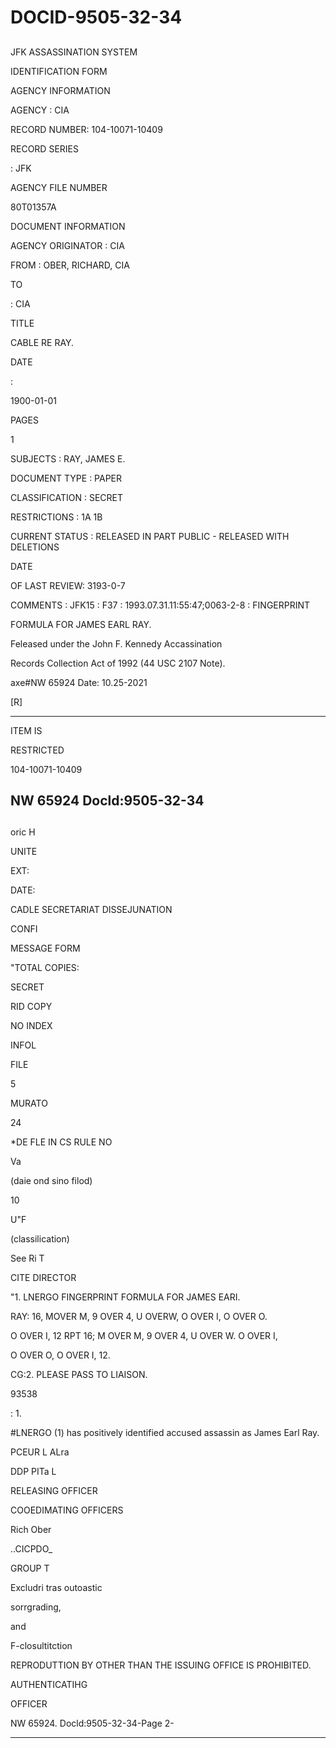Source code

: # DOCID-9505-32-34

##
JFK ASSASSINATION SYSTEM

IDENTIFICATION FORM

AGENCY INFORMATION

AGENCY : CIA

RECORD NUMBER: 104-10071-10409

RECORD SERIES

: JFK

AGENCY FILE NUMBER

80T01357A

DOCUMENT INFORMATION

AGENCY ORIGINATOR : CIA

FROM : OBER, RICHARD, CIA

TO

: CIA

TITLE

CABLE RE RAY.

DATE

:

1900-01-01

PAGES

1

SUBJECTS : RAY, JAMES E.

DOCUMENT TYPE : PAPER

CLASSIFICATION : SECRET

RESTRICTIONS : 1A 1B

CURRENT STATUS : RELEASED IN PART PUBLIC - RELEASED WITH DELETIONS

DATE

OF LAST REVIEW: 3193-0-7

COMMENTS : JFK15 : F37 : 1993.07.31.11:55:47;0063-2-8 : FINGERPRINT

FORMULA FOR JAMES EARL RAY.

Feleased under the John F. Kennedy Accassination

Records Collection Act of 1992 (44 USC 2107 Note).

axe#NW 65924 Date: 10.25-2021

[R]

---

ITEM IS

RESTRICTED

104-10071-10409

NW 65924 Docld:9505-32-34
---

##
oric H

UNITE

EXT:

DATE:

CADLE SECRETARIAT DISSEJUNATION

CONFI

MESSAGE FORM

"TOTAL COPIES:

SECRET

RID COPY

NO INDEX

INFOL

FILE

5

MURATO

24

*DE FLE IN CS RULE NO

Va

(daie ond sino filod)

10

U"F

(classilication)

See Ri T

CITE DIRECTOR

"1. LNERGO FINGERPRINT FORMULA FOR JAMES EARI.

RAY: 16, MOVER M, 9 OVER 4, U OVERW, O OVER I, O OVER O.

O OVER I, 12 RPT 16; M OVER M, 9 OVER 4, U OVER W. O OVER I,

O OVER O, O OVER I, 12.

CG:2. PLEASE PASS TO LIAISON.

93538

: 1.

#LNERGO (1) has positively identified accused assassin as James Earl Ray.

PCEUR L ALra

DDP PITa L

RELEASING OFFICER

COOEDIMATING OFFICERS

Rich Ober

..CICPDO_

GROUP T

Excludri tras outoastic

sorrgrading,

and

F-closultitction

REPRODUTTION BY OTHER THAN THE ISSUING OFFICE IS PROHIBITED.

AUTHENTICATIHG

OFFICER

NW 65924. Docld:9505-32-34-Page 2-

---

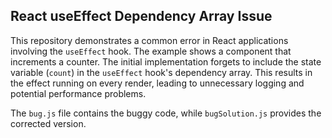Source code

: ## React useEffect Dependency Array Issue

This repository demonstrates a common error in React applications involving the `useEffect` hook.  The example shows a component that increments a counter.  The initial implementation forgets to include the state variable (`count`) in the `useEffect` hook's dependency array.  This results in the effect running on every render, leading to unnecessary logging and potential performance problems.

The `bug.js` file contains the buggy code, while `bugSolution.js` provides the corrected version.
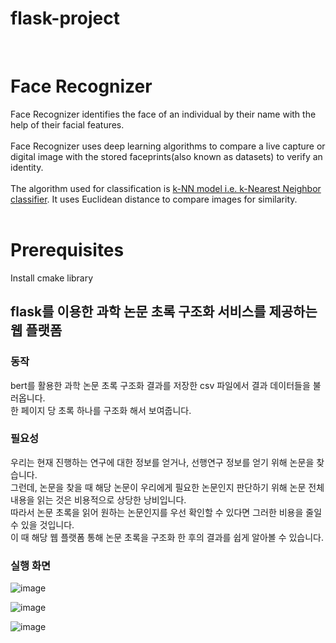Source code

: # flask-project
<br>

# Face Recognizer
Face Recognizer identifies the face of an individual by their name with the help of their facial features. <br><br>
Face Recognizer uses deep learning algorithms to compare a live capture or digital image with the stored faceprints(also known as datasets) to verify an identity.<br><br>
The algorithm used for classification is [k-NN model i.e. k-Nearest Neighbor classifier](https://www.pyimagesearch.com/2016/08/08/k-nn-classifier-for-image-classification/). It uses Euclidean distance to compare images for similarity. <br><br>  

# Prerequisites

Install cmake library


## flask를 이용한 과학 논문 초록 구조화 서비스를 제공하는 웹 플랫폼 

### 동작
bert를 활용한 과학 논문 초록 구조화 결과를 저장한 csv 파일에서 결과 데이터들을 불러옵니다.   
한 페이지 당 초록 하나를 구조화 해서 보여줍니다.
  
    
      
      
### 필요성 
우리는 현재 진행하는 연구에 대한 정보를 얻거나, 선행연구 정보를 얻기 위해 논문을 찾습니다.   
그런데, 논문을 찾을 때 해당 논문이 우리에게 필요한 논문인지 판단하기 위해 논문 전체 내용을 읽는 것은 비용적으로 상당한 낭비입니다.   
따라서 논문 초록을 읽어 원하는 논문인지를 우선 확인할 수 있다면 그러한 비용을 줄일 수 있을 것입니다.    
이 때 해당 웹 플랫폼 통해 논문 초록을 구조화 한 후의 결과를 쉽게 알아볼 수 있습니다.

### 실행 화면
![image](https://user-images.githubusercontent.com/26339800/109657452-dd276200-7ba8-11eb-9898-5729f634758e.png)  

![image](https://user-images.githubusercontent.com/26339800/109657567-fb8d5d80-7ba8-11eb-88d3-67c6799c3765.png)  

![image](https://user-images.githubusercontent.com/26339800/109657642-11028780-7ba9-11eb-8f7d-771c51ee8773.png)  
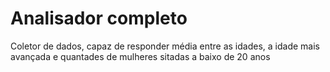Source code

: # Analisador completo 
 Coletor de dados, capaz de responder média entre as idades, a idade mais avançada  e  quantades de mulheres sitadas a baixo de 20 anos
= = = = =
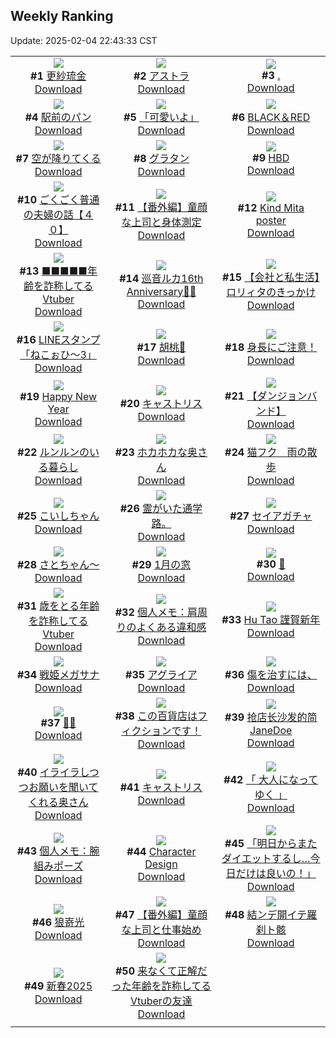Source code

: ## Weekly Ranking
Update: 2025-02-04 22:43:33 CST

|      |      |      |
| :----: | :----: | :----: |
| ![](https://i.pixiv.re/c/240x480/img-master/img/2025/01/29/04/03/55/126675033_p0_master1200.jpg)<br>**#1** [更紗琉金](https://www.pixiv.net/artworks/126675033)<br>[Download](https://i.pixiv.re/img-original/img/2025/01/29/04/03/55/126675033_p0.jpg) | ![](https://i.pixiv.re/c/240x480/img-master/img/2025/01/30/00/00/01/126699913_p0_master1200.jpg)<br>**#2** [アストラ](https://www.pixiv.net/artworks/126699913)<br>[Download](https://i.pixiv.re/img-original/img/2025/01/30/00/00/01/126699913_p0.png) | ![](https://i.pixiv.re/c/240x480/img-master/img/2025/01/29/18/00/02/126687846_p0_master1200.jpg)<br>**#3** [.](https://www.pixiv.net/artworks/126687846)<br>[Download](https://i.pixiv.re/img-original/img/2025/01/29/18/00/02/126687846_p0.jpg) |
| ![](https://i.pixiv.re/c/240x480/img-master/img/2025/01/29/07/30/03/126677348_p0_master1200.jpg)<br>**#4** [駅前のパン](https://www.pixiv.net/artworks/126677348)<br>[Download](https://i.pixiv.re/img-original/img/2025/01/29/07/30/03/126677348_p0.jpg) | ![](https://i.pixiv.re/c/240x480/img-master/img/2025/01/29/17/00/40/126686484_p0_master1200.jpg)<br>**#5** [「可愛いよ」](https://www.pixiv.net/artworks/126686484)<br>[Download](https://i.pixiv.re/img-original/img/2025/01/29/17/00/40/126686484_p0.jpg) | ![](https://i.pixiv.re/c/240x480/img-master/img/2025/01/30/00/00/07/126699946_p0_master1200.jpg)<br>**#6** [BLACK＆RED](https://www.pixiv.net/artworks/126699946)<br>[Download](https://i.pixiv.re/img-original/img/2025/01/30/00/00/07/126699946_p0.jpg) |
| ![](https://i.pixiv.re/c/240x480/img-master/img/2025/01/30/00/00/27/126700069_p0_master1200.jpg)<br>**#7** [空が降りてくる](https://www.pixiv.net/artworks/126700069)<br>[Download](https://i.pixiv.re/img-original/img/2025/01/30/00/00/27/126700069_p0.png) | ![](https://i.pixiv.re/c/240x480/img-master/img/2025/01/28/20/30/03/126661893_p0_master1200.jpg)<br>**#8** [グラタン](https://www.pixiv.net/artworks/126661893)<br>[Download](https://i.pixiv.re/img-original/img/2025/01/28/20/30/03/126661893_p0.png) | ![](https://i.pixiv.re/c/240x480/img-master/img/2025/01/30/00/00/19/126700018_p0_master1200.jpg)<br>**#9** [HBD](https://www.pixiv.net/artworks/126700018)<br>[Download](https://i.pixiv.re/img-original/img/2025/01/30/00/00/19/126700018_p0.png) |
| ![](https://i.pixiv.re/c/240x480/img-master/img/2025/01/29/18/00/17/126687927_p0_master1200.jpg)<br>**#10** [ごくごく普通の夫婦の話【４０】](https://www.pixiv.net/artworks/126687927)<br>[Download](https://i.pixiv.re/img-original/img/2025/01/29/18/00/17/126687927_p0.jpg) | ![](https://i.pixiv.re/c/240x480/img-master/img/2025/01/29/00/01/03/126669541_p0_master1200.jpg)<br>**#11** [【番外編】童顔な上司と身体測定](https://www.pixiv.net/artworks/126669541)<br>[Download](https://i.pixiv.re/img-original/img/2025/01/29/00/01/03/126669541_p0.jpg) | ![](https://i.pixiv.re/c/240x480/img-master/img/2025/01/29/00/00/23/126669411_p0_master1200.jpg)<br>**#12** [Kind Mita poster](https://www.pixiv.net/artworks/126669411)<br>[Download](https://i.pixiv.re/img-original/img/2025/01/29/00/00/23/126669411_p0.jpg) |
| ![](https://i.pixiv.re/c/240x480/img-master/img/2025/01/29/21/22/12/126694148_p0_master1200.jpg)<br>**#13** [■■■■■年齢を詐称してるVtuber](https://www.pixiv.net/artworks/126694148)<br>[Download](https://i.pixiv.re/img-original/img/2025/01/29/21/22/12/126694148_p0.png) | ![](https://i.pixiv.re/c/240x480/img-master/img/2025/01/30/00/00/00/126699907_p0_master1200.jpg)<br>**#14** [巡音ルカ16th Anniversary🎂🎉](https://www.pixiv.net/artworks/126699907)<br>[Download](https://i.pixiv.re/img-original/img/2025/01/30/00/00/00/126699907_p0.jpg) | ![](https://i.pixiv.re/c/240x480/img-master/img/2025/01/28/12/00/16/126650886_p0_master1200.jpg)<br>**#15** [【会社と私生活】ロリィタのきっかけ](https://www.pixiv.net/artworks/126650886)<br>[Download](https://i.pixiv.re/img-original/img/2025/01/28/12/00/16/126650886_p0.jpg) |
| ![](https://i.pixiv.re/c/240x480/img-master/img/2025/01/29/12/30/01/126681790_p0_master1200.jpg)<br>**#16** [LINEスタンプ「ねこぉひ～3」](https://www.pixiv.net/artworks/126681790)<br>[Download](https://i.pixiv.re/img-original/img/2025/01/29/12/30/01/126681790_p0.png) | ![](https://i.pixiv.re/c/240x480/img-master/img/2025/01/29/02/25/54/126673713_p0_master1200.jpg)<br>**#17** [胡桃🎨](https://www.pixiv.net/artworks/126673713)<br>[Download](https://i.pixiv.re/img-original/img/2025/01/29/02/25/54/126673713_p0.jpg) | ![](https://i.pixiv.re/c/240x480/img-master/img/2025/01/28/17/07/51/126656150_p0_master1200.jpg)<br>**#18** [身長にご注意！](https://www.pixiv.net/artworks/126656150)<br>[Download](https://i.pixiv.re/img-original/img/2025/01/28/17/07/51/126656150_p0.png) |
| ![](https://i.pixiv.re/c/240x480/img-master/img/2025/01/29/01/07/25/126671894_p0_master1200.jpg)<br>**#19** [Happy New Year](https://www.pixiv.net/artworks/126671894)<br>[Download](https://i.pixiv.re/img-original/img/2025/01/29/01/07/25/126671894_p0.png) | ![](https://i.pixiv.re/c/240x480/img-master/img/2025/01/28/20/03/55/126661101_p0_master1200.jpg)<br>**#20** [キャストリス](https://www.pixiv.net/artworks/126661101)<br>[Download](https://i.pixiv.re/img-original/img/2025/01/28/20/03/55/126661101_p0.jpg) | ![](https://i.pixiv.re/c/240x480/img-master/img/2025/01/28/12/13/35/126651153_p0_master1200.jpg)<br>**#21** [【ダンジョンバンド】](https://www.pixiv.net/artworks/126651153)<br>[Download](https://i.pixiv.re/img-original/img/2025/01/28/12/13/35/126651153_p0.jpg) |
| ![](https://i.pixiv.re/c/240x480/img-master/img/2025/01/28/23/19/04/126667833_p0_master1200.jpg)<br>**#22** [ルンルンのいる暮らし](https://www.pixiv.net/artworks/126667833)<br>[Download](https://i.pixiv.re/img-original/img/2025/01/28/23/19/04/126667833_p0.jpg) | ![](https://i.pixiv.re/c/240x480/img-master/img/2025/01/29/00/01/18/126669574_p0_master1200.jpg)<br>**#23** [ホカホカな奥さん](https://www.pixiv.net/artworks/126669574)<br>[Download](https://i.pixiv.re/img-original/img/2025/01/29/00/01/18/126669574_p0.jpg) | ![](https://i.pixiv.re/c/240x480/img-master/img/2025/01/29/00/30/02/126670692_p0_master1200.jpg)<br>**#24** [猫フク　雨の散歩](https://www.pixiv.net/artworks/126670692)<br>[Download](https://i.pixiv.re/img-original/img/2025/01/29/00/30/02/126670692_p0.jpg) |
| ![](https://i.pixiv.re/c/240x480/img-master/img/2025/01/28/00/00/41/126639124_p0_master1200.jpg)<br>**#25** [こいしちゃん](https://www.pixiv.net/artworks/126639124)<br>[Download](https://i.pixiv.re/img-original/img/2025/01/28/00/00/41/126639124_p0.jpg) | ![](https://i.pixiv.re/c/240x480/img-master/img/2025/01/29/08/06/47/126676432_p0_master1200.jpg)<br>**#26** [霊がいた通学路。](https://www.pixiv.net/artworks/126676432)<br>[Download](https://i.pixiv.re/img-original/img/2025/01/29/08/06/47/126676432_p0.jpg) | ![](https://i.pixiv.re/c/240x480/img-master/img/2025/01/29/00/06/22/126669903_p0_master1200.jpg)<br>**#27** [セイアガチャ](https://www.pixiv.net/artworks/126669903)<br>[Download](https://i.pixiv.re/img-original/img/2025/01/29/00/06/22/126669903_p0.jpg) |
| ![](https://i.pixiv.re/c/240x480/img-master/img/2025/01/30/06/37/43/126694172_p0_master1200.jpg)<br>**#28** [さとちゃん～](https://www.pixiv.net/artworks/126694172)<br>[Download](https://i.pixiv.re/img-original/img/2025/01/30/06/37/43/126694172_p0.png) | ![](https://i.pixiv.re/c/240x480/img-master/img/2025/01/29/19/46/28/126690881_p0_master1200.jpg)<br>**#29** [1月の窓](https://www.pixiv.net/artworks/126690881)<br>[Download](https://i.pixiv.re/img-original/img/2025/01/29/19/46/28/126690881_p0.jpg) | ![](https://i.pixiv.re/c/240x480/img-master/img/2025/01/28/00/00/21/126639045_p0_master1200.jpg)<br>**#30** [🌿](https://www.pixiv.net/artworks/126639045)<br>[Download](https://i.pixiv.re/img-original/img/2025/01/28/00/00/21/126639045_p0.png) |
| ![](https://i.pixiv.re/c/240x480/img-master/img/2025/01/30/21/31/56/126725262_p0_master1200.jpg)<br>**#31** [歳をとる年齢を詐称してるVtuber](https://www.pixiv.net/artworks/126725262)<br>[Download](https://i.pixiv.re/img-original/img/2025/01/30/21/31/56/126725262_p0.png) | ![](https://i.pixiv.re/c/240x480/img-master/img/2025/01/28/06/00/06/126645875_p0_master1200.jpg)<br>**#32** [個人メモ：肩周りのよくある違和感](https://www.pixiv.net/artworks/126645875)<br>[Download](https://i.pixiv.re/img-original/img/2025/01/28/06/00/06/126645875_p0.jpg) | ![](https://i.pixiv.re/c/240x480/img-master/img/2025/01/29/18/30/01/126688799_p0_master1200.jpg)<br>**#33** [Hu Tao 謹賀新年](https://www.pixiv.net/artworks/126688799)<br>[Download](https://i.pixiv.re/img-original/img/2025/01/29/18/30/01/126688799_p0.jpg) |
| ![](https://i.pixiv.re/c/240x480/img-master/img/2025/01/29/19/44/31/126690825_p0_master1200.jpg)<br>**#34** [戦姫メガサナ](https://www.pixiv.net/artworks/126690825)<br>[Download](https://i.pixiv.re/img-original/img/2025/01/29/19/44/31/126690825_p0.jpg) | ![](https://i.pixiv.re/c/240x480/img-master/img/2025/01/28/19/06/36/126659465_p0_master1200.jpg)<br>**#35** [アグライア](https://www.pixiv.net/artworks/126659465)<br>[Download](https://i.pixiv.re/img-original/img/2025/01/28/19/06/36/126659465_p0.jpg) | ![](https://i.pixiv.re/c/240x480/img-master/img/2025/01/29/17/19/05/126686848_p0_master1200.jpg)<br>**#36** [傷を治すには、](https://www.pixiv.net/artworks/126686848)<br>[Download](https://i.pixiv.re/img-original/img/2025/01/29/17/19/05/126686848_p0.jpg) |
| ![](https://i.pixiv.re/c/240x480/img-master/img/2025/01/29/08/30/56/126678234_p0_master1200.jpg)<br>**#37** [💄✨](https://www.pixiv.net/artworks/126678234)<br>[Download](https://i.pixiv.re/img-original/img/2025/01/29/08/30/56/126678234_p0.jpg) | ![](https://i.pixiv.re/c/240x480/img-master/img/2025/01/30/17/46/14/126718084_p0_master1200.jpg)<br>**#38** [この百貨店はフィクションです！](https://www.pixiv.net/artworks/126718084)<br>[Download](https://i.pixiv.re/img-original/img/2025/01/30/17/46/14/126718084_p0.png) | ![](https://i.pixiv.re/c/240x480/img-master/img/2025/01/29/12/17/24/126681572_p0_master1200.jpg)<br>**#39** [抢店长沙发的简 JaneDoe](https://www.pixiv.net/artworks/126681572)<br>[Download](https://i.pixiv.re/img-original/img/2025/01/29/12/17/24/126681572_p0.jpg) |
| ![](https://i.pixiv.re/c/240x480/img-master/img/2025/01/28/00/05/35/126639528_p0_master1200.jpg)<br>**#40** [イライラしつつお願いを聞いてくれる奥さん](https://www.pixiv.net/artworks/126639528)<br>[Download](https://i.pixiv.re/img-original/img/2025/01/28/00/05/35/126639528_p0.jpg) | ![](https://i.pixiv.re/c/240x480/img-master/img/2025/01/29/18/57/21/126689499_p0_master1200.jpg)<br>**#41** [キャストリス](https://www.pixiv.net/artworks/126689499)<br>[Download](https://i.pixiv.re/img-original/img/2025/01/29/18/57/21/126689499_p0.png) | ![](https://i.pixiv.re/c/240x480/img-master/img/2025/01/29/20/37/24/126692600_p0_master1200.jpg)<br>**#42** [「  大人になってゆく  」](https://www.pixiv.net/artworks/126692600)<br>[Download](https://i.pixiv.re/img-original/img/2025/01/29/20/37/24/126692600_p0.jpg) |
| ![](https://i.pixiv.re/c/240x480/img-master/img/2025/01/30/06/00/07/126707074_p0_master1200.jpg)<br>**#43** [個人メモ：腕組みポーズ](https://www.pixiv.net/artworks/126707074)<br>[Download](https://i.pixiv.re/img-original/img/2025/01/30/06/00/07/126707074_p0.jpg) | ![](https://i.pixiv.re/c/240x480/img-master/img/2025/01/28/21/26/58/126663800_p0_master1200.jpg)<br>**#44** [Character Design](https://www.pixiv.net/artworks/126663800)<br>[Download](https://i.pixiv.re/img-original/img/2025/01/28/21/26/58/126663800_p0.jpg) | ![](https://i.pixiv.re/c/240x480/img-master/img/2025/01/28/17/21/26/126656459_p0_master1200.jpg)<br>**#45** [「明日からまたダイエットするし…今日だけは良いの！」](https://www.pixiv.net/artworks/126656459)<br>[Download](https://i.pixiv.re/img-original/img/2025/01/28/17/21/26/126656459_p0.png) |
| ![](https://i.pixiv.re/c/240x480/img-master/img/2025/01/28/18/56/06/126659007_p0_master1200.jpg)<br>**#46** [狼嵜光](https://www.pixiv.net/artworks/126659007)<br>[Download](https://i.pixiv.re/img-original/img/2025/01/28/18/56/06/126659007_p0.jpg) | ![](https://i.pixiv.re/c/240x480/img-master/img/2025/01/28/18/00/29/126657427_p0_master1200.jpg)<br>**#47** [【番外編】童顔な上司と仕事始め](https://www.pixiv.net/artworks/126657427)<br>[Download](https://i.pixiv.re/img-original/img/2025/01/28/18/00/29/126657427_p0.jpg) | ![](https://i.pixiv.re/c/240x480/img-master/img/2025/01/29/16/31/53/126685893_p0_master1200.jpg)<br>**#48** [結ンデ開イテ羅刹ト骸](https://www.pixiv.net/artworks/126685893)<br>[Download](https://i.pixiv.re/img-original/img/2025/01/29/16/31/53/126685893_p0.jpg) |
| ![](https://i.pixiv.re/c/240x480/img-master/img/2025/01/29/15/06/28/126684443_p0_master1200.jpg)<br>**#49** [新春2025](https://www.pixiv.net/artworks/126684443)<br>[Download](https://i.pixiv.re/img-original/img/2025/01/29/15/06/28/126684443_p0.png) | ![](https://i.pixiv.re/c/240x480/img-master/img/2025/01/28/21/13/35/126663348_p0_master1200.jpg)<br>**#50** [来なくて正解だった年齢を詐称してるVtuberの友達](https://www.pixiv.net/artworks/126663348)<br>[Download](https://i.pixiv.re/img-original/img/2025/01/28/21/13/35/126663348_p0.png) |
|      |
= = = = =
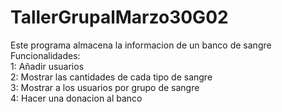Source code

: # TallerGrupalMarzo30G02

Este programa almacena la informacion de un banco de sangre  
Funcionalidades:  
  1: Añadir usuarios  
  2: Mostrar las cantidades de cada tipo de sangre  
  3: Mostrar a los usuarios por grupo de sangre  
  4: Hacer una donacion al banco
= = = = =
What to do
Among the records above, determine how many lines contain "Docld", then report the number only.

Task response
2